Reichweite | | von Anja Janotta

Facebook vs. Youtube: Der Kampf ums Video

Seit März dieses Jahres hat sich der Markt gewandelt: Mit diesem Zeitpunkt hatte Facebook in seinen Feeds auch Embedded Videos zur Verfügung gestellt und damit Platzhirsch Youtube herausgefordert. Derzeit kommt Facebook auf acht Millionen Video-Zugriffe am Tag. Eine erste vorsichtige Bilanz der neuen Konkurrenzsituation zog bereits die Agentur Ogilvy mit einer Slide-Share-Präsentation auf Linkedin.

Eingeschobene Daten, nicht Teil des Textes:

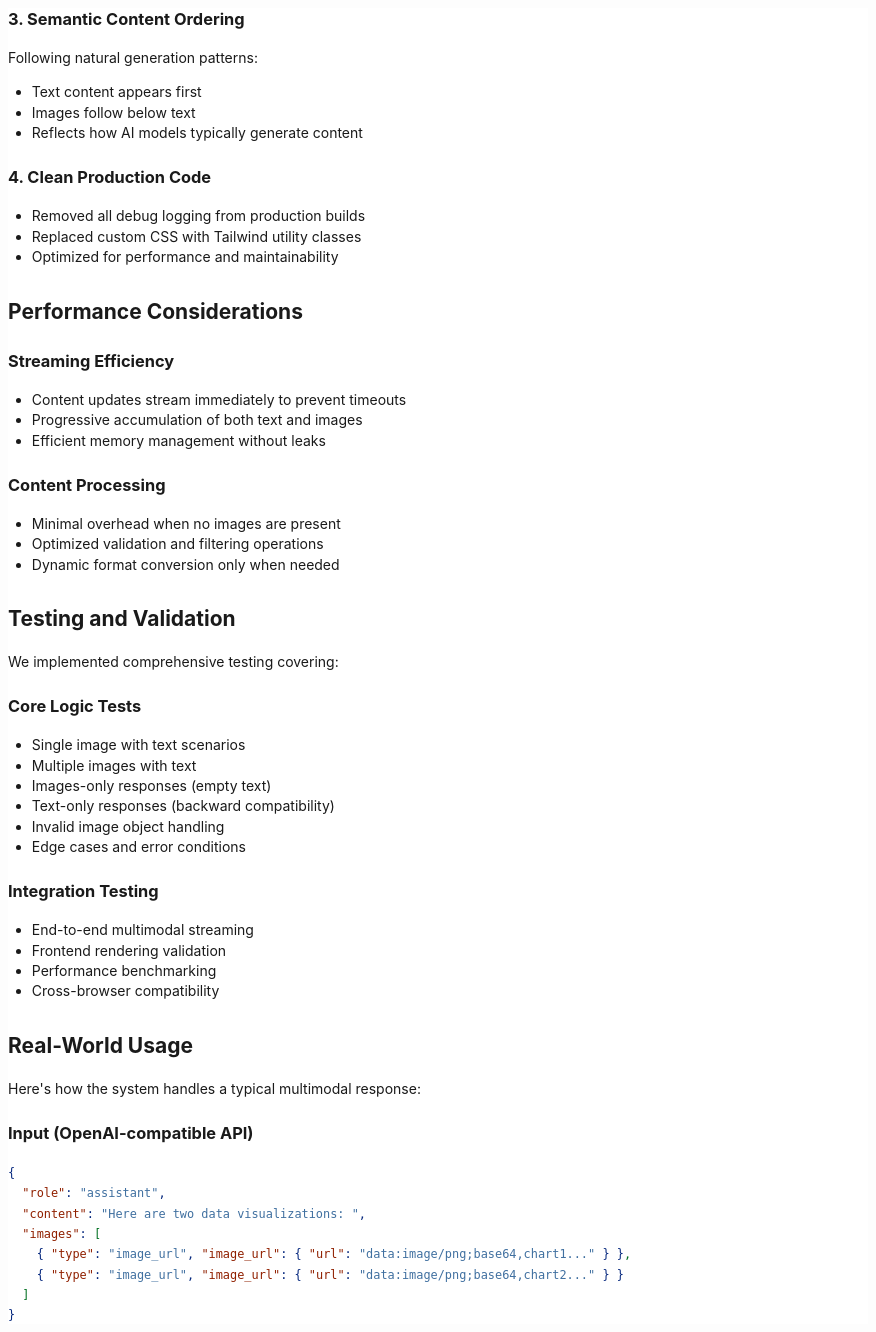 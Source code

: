 ### 3. Semantic Content Ordering

Following natural generation patterns:
- Text content appears first
- Images follow below text
- Reflects how AI models typically generate content

### 4. Clean Production Code

- Removed all debug logging from production builds
- Replaced custom CSS with Tailwind utility classes
- Optimized for performance and maintainability

## Performance Considerations

### Streaming Efficiency
- Content updates stream immediately to prevent timeouts
- Progressive accumulation of both text and images
- Efficient memory management without leaks

### Content Processing
- Minimal overhead when no images are present
- Optimized validation and filtering operations
- Dynamic format conversion only when needed

## Testing and Validation

We implemented comprehensive testing covering:

### Core Logic Tests
- Single image with text scenarios
- Multiple images with text
- Images-only responses (empty text)
- Text-only responses (backward compatibility)
- Invalid image object handling
- Edge cases and error conditions

### Integration Testing
- End-to-end multimodal streaming
- Frontend rendering validation
- Performance benchmarking
- Cross-browser compatibility

## Real-World Usage

Here's how the system handles a typical multimodal response:

### Input (OpenAI-compatible API)
```json
{
  "role": "assistant",
  "content": "Here are two data visualizations: ",
  "images": [
    { "type": "image_url", "image_url": { "url": "data:image/png;base64,chart1..." } },
    { "type": "image_url", "image_url": { "url": "data:image/png;base64,chart2..." } }
  ]
}
```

Demnach sollten sich Marketer der unterschiedlichen Wirkungsweisen der Verbreitungswege bewusst sein: Facebook könne einen schnellen Hype erzeugen und die Klicks exponentiell in die Höhe treiben, wer stattdessen seine Bewegtbild-Botschaften lieber per Youtube verbreitet, kann zwar mit weniger Viralität, aber mit langfristigeren Branding-Effekten rechnen. Auch die Aufmerksamkeitsspanne der Youtube-Nutzer sei deutlich länger.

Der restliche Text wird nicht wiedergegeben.